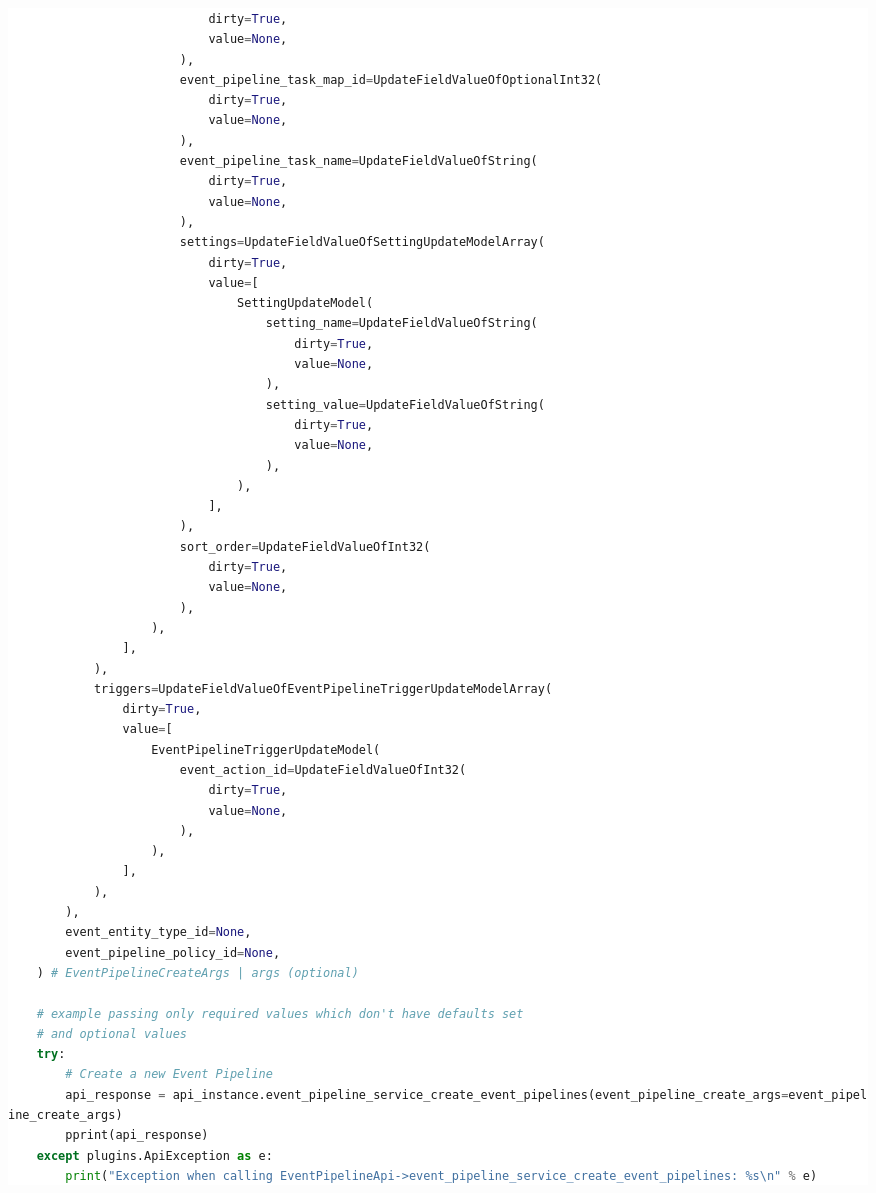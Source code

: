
 ```python
                            dirty=True,
                            value=None,
                        ),
                        event_pipeline_task_map_id=UpdateFieldValueOfOptionalInt32(
                            dirty=True,
                            value=None,
                        ),
                        event_pipeline_task_name=UpdateFieldValueOfString(
                            dirty=True,
                            value=None,
                        ),
                        settings=UpdateFieldValueOfSettingUpdateModelArray(
                            dirty=True,
                            value=[
                                SettingUpdateModel(
                                    setting_name=UpdateFieldValueOfString(
                                        dirty=True,
                                        value=None,
                                    ),
                                    setting_value=UpdateFieldValueOfString(
                                        dirty=True,
                                        value=None,
                                    ),
                                ),
                            ],
                        ),
                        sort_order=UpdateFieldValueOfInt32(
                            dirty=True,
                            value=None,
                        ),
                    ),
                ],
            ),
            triggers=UpdateFieldValueOfEventPipelineTriggerUpdateModelArray(
                dirty=True,
                value=[
                    EventPipelineTriggerUpdateModel(
                        event_action_id=UpdateFieldValueOfInt32(
                            dirty=True,
                            value=None,
                        ),
                    ),
                ],
            ),
        ),
        event_entity_type_id=None,
        event_pipeline_policy_id=None,
    ) # EventPipelineCreateArgs | args (optional)

    # example passing only required values which don't have defaults set
    # and optional values
    try:
        # Create a new Event Pipeline
        api_response = api_instance.event_pipeline_service_create_event_pipelines(event_pipeline_create_args=event_pipeline_create_args)
        pprint(api_response)
    except plugins.ApiException as e:
        print("Exception when calling EventPipelineApi->event_pipeline_service_create_event_pipelines: %s\n" % e)
```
-=-=-
» **EXERCISE OBJECTIVE**
Copy out every line of the listing that includes the string "values".

» **WRITTEN RESPONSE**
    # example passing only required values which don't have defaults set
    # and optional values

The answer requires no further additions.